I am greeted by Mickie Ross, Williamson Museum Executive Director, as soon as I step into the museum located on the square in Georgetown. Dressed appropriately in a poppy-decorated dress (Georgetown, the county seat, is, after all, the Red Poppy Capital of Texas), she begins telling me about Williamson County.
“It was in 1848 when the citizens of western Milam County petitioned the state to form a new county. The Milam County Seat was 40 to 50 miles away for residents,” Ross explains as she points to a map.
The citizens first wanted to name the new county San Gabriel and then Clear Water. But, in the end, lawmakers in Austin chose Williamson to honor Robert McAlpin Williamson: editor, patriot, school teacher and a Major of the first Texas Rangers.
“I don’t think he ever visited the county,” she adds with a smile.
“The statue of Williamson in front of the museum is correct,” she says. “Because of a childhood affliction—it was likely polio—his right leg was drawn up and he used a wooden leg. But this never stopped him. He was even considered quite the dancer.”
As we walk through the museum, she explains temporary exhibits change once a year.

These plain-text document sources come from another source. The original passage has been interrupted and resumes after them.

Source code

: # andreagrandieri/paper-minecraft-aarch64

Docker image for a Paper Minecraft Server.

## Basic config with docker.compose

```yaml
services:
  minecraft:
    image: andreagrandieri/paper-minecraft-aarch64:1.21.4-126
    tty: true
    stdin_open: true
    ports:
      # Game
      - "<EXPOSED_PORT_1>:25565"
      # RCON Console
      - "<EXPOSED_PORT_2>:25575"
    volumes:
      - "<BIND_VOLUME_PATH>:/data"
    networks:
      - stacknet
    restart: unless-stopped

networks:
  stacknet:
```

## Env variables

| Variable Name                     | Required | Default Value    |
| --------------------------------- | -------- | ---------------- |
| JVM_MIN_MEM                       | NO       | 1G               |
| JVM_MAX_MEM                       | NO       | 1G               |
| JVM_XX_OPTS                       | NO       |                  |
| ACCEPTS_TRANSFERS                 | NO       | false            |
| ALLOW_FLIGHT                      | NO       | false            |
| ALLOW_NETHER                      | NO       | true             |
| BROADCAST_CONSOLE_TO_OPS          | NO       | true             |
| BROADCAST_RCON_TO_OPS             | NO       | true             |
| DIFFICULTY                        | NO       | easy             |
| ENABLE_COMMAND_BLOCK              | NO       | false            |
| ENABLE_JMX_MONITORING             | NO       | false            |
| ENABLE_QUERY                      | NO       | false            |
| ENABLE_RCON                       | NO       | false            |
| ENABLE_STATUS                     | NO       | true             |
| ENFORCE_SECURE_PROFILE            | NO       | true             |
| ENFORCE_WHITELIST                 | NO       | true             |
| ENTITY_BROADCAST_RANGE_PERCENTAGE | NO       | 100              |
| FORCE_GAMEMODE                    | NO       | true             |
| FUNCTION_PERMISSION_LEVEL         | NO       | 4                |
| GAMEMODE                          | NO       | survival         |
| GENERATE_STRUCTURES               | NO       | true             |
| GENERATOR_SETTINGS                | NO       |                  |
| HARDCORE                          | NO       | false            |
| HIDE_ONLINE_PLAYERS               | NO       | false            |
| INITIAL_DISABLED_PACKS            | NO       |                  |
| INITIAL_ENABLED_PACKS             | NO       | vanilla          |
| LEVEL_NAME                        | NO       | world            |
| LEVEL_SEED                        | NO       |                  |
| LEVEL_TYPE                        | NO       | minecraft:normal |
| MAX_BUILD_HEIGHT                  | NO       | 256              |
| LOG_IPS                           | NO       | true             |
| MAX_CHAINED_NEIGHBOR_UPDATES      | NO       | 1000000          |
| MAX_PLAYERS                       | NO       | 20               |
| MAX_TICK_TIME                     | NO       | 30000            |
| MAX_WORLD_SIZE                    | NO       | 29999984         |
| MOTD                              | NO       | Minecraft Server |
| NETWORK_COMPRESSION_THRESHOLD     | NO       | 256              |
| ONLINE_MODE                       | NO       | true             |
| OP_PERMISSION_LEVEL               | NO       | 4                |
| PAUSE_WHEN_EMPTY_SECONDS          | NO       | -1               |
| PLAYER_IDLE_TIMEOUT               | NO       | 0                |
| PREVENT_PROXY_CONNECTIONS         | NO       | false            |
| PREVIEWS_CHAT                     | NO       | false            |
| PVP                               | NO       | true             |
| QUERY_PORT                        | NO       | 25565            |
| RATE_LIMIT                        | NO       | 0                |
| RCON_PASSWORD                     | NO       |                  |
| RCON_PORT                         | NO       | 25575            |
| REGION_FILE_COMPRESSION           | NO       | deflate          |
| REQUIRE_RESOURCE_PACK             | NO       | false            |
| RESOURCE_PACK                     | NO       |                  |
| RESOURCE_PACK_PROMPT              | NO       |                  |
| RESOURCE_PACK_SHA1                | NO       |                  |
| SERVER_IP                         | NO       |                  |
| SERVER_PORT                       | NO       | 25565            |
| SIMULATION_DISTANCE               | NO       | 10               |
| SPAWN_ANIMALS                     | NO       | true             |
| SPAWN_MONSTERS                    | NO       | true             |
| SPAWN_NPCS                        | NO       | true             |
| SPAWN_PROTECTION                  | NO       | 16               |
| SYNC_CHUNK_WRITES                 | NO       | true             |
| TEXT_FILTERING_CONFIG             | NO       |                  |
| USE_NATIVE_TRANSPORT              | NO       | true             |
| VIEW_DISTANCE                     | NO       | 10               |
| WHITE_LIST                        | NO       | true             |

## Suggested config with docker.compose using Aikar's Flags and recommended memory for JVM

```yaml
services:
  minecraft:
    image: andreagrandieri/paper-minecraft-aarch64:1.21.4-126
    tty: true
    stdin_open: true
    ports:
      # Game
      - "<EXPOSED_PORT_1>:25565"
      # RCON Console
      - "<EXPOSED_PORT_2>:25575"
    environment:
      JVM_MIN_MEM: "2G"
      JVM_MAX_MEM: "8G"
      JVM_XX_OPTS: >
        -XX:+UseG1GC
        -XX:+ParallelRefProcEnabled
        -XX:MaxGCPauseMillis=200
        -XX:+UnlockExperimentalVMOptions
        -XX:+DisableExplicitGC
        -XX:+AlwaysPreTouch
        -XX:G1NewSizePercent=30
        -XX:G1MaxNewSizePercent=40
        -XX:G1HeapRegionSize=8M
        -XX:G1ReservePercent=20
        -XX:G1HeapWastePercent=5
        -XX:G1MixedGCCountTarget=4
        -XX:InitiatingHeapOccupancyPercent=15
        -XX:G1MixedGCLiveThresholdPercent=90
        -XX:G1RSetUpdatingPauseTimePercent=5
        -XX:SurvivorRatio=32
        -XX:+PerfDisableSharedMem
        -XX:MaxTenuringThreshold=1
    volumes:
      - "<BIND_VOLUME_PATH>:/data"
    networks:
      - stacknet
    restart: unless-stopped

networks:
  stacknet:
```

“Poppies and Progress 1917 – 1923” helps explain how the war affected the nation and Williamson County by honoring war heroes, suffragettes and others during and just after the war.
“A soldier sent his mother poppy seeds from France and she planted them,” Ross explains of the exhibits name. “They were so popular others started planting them which is how we became the poppy capital.”

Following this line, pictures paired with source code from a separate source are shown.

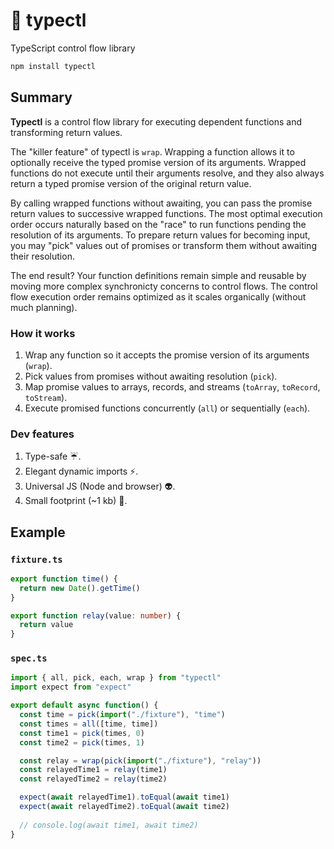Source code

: # 🚰 typectl

TypeScript control flow library

```bash
npm install typectl
```

## Summary

**Typectl** is a control flow library for executing dependent functions and transforming return values.

The "killer feature" of typectl is `wrap`. Wrapping a function allows it to optionally receive the typed promise version of its arguments. Wrapped functions do not execute until their arguments resolve, and they also always return a typed promise version of the original return value.

By calling wrapped functions without awaiting, you can pass the promise return values to successive wrapped functions. The most optimal execution order occurs naturally based on the "race" to run functions pending the resolution of its arguments. To prepare return values for becoming input, you may "pick" values out of promises or transform them without awaiting their resolution.

The end result? Your function definitions remain simple and reusable by moving more complex synchronicty concerns to control flows. The control flow execution order remains optimized as it scales organically (without much planning).

### How it works

1. Wrap any function so it accepts the promise version of its arguments (`wrap`).
2. Pick values from promises without awaiting resolution (`pick`).
3. Map promise values to arrays, records, and streams (`toArray`, `toRecord`, `toStream`).
4. Execute promised functions concurrently (`all`) or sequentially (`each`).

### Dev features

1. Type-safe ☔.
2. Elegant dynamic imports ⚡.
3. Universal JS (Node and browser) 👽.
4. Small footprint (~1 kb) 👣.

## Example

### `fixture.ts`

```typescript
export function time() {
  return new Date().getTime()
}

export function relay(value: number) {
  return value
}
```

### `spec.ts`

```typescript
import { all, pick, each, wrap } from "typectl"
import expect from "expect"

export default async function() {
  const time = pick(import("./fixture"), "time")
  const times = all([time, time])
  const time1 = pick(times, 0)
  const time2 = pick(times, 1)

  const relay = wrap(pick(import("./fixture"), "relay"))
  const relayedTime1 = relay(time1)
  const relayedTime2 = relay(time2)

  expect(await relayedTime1).toEqual(await time1)
  expect(await relayedTime2).toEqual(await time2)
  
  // console.log(await time1, await time2)
}
```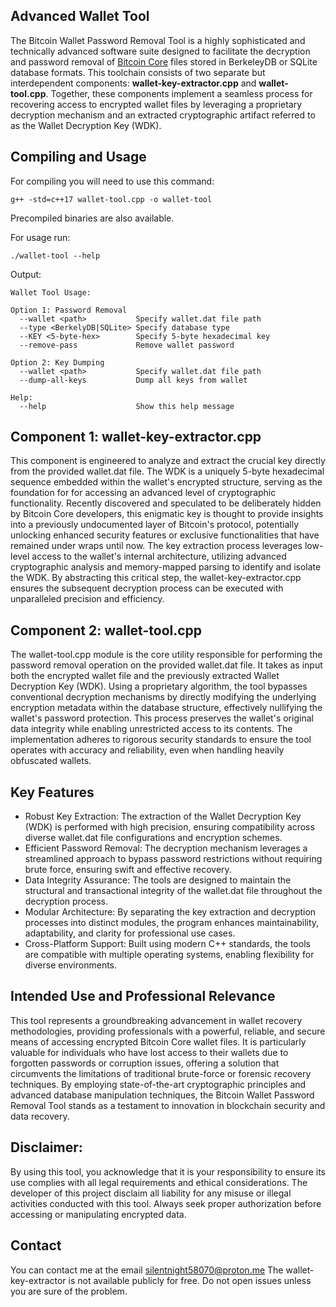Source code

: ## Advanced Wallet Tool

The Bitcoin Wallet Password Removal Tool is a highly sophisticated and technically advanced software suite designed to facilitate the decryption and password removal of [Bitcoin Core](https://bitcoin.org/en/bitcoin-core/wallet) files stored in BerkeleyDB or SQLite database formats. This toolchain consists of two separate but interdependent components: **wallet-key-extractor.cpp** and **wallet-tool.cpp**. Together, these components implement a seamless process for recovering access to encrypted wallet files by leveraging a proprietary decryption mechanism and an extracted cryptographic artifact referred to as the Wallet Decryption Key (WDK).

## Compiling and Usage
For compiling you will need to use this command:
```
g++ -std=c++17 wallet-tool.cpp -o wallet-tool
```
Precompiled binaries are also available.

For usage run:
```
./wallet-tool --help
```
Output:
```
Wallet Tool Usage:

Option 1: Password Removal
  --wallet <path>           Specify wallet.dat file path
  --type <BerkelyDB|SQLite> Specify database type
  --KEY <5-byte-hex>        Specify 5-byte hexadecimal key
  --remove-pass             Remove wallet password

Option 2: Key Dumping
  --wallet <path>           Specify wallet.dat file path
  --dump-all-keys           Dump all keys from wallet

Help:
  --help                    Show this help message
```

## Component 1: wallet-key-extractor.cpp

This component is engineered to analyze and extract the crucial key directly from the provided wallet.dat file. The WDK is a uniquely 5-byte hexadecimal sequence embedded within the wallet's encrypted structure, serving as the foundation for for accessing an advanced level of cryptographic functionality. Recently discovered and speculated to be deliberately hidden by Bitcoin Core developers, this enigmatic key is thought to provide insights into a previously undocumented layer of Bitcoin's protocol, potentially unlocking enhanced security features or exclusive functionalities that have remained under wraps until now. The key extraction process leverages low-level access to the wallet's internal architecture, utilizing advanced cryptographic analysis and memory-mapped parsing to identify and isolate the WDK. By abstracting this critical step, the wallet-key-extractor.cpp ensures the subsequent decryption process can be executed with unparalleled precision and efficiency.

 ## Component 2: wallet-tool.cpp

The wallet-tool.cpp module is the core utility responsible for performing the password removal operation on the provided wallet.dat file. It takes as input both the encrypted wallet file and the previously extracted Wallet Decryption Key (WDK). Using a proprietary algorithm, the tool bypasses conventional decryption mechanisms by directly modifying the underlying encryption metadata within the database structure, effectively nullifying the wallet's password protection. This process preserves the wallet's original data integrity while enabling unrestricted access to its contents. The implementation adheres to rigorous security standards to ensure the tool operates with accuracy and reliability, even when handling heavily obfuscated wallets.

## Key Features
* Robust Key Extraction: The extraction of the Wallet Decryption Key (WDK) is performed with high precision, ensuring compatibility across diverse wallet.dat file configurations and encryption schemes.
* Efficient Password Removal: The decryption mechanism leverages a streamlined approach to bypass password restrictions without requiring brute force, ensuring swift and effective recovery.
* Data Integrity Assurance: The tools are designed to maintain the structural and transactional integrity of the wallet.dat file throughout the decryption process.
* Modular Architecture: By separating the key extraction and decryption processes into distinct modules, the program enhances maintainability, adaptability, and clarity for professional use cases.
* Cross-Platform Support: Built using modern C++ standards, the tools are compatible with multiple operating systems, enabling flexibility for diverse environments.

## Intended Use and Professional Relevance

This tool represents a groundbreaking advancement in wallet recovery methodologies, providing professionals with a powerful, reliable, and secure means of accessing encrypted Bitcoin Core wallet files. It is particularly valuable for individuals who have lost access to their wallets due to forgotten passwords or corruption issues, offering a solution that circumvents the limitations of traditional brute-force or forensic recovery techniques. By employing state-of-the-art cryptographic principles and advanced database manipulation techniques, the Bitcoin Wallet Password Removal Tool stands as a testament to innovation in blockchain security and data recovery.

## Disclaimer: 

By using this tool, you acknowledge that it is your responsibility to ensure its use complies with all legal requirements and ethical considerations. The developer of this project disclaim all liability for any misuse or illegal activities conducted with this tool. Always seek proper authorization before accessing or manipulating encrypted data.

## Contact
You can contact me at the email silentnight58070@proton.me
The wallet-key-extractor is not available publicly for free. Do not open issues unless you are sure of the problem.
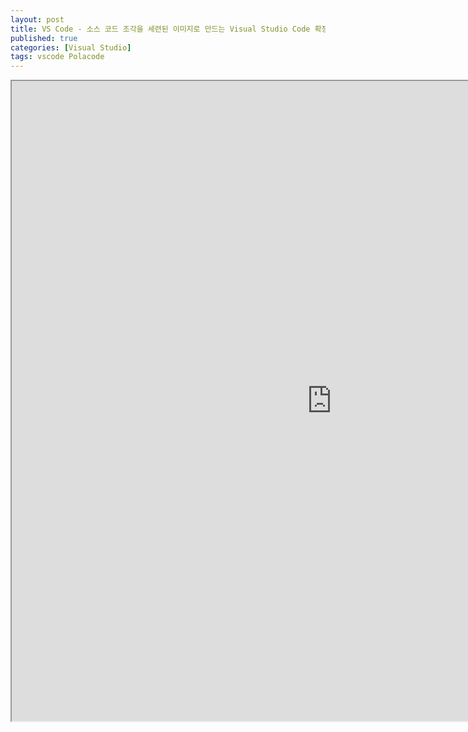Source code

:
 ```yaml
---
layout: post
title: VS Code - 소스 코드 조각을 세련된 이미지로 만드는 Visual Studio Code 확장 Polacode
published: true
categories: [Visual Studio]
tags: vscode Polacode
---
```

<iframe width="1024" height="1024" src="https://docs.google.com/document/d/e/2PACX-1vTg_hPOQvvvvvuPZCEgJNr--EU5Xv1t72kDAfaKTPGHP07Y59pwrD8WvhVGQMSP8Gf71wK6t4RYinuz/pub?embedded=true"></iframe>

Another temporary exhibit is “A Place of Faith, Congregations of Williamson County” and features historic and current photography honoring the county’s diverse religions.
Permanent exhibits include “Willie’s Kids Corral” where children can make believe they are living the cowboy life, and “Museum Works Project” features murals painted in the tradition of the 1930s and 40s Public Works murals.

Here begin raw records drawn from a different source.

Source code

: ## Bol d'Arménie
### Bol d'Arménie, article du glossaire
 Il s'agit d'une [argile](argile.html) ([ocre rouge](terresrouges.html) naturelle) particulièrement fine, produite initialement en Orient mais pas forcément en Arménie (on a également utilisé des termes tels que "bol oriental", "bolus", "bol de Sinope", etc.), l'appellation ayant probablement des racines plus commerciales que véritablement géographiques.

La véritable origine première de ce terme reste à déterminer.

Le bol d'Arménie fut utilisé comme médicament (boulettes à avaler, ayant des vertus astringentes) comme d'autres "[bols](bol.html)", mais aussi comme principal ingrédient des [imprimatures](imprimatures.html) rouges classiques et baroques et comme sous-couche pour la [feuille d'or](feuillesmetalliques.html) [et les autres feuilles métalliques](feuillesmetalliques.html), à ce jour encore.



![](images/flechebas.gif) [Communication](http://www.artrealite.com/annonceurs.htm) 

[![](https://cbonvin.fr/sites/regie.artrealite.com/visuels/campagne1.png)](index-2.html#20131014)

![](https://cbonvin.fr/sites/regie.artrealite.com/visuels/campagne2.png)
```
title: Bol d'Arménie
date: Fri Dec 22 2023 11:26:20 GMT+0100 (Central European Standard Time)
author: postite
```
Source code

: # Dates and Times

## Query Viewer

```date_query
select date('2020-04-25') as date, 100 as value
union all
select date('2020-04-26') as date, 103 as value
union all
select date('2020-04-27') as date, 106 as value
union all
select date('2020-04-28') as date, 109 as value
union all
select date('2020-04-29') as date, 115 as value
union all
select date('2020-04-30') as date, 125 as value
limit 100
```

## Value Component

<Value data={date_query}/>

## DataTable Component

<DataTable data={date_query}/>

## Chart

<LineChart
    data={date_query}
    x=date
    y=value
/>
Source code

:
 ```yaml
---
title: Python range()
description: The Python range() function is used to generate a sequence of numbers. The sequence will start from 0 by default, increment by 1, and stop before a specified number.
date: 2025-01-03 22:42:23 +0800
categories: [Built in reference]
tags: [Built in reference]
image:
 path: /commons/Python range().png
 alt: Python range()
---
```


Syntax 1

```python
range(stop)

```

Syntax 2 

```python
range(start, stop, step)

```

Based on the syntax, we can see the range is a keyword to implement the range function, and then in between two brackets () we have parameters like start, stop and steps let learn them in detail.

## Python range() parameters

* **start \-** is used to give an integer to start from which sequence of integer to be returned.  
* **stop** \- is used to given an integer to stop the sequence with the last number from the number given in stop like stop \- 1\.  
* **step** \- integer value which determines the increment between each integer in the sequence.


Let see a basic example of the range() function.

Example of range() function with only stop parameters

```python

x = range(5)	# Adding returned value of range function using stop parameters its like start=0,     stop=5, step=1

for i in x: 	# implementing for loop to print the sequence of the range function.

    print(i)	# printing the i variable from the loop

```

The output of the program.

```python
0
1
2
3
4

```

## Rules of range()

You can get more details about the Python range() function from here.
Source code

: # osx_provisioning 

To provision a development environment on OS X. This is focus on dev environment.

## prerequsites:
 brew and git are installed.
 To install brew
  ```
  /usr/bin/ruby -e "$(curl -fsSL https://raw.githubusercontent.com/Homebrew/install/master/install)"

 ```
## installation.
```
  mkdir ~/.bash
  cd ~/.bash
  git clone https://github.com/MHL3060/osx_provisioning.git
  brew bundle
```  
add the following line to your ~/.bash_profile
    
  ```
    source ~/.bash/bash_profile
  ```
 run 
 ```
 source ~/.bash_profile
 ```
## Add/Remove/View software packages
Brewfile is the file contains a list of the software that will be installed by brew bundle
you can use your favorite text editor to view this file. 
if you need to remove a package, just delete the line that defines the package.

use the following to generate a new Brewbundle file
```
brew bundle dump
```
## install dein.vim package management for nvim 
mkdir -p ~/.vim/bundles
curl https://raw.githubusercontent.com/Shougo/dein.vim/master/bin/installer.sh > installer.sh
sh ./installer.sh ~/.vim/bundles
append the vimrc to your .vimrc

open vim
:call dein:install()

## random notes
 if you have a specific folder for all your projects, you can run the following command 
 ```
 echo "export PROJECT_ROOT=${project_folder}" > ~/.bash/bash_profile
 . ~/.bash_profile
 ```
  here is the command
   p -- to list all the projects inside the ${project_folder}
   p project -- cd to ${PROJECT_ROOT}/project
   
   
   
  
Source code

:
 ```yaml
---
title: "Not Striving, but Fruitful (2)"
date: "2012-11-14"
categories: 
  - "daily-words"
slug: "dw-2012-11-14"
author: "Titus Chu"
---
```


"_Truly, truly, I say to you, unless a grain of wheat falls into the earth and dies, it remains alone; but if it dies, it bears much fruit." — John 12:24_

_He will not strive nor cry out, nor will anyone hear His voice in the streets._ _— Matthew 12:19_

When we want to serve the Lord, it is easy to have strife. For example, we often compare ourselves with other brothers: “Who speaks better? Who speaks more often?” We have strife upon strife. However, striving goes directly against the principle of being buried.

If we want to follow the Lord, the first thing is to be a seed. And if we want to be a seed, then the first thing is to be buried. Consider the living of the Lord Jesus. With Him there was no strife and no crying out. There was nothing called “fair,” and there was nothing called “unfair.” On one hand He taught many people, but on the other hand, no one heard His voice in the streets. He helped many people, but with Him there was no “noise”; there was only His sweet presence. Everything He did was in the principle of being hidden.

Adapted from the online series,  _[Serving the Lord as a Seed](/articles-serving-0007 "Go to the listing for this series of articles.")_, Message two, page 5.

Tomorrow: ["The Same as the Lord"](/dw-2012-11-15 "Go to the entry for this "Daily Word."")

“We also have 17 different grade-appropriate traveling trunks we take to schools across the county. We present specific aspects of history including the Revolutionary War, Swedish heritage and pioneer times in Texas,” she says.
Williamson County recently opened The Williamson Museum on the Chisholm Trail in Round Rock and provides tours of the Historic Williamson County Courthouse.
Every exhibit is beautifully displayed; the work of several dedicated volunteers. The museum is an excellent introduction to the county and Georgetown.
Before I leave I peruse the excellent gift shop and then bid Ross farewell to continue my stroll around the city’s beautiful and historic square.
If you go:
Williamson Museum Georgetown Square is open Wednesday to Friday noon to 5 p.m. and Saturday 10 a.m. to 5 p.m. Also open on First Fridays from 6 to 8 p.m.
Williamson Museum on the Chisholm Trail is open Saturday 10 a.m. to 3 p.m.
Williamson County Courthouse tours are offered Fridays and Saturdays at 1:30, 2:30 and 3:30 p.m.